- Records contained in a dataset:
• • • • •

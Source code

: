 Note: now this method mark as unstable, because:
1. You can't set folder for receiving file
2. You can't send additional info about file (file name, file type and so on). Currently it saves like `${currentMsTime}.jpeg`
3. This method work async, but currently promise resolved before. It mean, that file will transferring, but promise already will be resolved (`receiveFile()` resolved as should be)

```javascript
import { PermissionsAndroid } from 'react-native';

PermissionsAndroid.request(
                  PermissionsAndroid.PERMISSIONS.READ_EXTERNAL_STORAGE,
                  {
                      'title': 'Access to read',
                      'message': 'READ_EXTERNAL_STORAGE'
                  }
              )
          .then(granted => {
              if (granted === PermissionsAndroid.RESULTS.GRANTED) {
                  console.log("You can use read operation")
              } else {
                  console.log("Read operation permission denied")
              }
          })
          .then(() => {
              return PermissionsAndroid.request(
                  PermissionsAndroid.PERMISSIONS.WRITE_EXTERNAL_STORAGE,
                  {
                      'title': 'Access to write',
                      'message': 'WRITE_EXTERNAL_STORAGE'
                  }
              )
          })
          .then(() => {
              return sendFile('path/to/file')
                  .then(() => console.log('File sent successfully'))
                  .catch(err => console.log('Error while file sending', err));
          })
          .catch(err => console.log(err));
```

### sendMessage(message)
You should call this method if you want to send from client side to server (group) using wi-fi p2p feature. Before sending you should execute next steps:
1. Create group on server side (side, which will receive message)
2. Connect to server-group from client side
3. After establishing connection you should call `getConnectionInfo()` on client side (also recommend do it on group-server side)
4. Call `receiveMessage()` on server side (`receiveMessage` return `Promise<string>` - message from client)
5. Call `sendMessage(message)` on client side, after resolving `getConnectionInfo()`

• • • • •

Output each line of the records above exactly, beginning at the first, and stop once the line containing "2. You can't" has been output.

- EXPECTED OUTPUT:
Source code

: Note: now this method mark as unstable, because:
1. You can't set folder for receiving file
2. You can't send additional info about file (file name, file type and so on). Currently it saves like `${currentMsTime}.jpeg`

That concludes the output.